YOUR OBJECTIVE -
For this exercise, copy out each line of the material below that includes "name".

─── MATERIAL FOR THIS TASK ───

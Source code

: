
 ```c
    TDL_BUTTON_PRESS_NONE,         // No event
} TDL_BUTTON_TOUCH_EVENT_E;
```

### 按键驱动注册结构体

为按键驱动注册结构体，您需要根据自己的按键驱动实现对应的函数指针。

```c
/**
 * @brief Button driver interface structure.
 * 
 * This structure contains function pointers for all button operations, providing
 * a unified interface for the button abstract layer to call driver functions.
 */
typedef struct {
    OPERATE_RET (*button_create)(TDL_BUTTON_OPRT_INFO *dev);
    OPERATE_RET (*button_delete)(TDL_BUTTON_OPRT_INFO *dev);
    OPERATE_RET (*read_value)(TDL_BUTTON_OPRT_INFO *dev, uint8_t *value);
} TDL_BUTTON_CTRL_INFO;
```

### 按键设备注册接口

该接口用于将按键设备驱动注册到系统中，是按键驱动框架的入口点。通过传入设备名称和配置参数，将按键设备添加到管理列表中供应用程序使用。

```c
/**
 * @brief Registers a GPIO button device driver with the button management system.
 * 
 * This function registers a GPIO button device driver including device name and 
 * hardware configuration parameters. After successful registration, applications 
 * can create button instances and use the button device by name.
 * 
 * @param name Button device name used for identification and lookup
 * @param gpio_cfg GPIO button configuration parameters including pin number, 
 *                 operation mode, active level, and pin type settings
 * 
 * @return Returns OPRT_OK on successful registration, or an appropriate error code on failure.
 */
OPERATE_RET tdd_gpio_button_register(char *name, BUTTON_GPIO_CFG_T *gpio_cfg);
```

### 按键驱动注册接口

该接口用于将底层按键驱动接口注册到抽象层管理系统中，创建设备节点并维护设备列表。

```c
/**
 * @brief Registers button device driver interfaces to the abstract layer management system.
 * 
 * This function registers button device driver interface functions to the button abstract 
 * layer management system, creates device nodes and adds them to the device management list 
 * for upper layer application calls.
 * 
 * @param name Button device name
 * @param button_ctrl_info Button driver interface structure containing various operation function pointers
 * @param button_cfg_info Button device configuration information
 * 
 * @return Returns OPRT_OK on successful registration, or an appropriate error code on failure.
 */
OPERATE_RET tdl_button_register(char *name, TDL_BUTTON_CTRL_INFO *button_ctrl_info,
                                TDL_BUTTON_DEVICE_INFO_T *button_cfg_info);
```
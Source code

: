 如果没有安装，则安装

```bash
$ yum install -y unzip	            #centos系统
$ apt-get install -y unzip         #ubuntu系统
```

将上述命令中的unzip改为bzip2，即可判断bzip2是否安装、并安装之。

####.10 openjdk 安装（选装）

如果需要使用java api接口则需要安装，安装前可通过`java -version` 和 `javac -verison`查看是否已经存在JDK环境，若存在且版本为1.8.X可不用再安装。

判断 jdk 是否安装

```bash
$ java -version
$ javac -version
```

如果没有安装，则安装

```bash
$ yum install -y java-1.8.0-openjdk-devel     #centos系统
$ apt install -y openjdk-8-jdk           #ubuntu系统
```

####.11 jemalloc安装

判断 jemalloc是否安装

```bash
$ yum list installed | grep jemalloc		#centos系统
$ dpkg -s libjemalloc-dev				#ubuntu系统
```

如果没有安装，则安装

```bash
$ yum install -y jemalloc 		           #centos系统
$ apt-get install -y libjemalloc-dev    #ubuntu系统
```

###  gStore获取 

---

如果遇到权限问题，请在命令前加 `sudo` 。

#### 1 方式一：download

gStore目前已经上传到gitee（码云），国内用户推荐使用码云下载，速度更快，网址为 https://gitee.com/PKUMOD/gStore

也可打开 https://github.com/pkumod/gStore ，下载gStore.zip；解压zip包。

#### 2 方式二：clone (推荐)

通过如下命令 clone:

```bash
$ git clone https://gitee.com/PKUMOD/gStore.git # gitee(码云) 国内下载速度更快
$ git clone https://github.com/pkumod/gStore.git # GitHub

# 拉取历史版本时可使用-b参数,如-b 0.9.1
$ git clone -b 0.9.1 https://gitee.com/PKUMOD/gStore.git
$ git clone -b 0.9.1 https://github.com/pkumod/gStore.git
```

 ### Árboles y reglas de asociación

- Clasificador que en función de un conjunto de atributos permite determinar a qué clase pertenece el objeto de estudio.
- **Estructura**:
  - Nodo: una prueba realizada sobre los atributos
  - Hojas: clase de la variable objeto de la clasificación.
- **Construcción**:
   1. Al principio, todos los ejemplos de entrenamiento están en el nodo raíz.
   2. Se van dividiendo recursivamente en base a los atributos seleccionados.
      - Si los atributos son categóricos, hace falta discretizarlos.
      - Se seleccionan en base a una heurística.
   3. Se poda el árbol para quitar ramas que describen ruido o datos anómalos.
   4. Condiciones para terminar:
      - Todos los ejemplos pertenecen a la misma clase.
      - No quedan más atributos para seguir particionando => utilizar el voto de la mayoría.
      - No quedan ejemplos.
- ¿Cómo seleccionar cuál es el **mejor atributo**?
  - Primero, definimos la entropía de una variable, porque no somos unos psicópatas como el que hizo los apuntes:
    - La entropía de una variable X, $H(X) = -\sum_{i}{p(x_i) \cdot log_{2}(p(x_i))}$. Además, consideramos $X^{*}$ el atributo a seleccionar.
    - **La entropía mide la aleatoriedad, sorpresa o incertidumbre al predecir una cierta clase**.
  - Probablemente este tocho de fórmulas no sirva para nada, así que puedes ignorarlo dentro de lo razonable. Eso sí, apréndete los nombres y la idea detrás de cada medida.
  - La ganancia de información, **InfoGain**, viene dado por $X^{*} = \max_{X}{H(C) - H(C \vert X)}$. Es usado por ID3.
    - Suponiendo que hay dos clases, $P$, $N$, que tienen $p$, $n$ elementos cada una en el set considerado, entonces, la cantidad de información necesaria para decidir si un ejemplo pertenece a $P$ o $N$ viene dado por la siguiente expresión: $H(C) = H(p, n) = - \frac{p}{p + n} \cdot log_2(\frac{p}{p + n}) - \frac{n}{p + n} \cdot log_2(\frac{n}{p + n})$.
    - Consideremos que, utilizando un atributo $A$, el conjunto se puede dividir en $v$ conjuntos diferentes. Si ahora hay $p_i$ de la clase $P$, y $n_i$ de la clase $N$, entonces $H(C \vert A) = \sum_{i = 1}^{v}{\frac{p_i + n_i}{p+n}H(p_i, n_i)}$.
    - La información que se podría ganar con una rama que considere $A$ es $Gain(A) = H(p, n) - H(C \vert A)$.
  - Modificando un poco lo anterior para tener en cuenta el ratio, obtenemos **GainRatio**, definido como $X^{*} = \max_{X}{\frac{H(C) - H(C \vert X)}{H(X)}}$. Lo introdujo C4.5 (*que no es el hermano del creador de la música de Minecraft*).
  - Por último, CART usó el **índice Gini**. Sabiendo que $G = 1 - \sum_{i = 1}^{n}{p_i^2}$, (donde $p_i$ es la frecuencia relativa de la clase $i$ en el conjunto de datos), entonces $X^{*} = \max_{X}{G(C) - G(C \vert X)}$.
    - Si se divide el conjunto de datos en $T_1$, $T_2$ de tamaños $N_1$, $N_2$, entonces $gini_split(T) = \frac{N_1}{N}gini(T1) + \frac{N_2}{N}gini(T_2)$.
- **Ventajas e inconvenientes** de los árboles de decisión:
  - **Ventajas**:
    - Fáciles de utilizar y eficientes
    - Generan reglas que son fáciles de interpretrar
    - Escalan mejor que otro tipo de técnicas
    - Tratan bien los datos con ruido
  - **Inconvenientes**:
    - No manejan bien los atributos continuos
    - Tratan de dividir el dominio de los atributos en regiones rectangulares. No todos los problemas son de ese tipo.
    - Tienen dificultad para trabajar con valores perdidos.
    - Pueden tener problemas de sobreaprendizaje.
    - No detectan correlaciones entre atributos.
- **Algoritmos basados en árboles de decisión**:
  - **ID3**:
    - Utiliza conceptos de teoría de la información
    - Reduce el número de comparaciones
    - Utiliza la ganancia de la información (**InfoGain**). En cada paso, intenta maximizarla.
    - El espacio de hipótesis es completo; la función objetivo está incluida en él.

───

SOLUTION FOR THIS TASK -
 * This function registers a GPIO button device driver including device name and 
 * can create button instances and use the button device by name.
 * @param name Button device name used for identification and lookup
OPERATE_RET tdd_gpio_button_register(char *name, BUTTON_GPIO_CFG_T *gpio_cfg);
 * @param name Button device name
OPERATE_RET tdl_button_register(char *name, TDL_BUTTON_CTRL_INFO *button_ctrl_info,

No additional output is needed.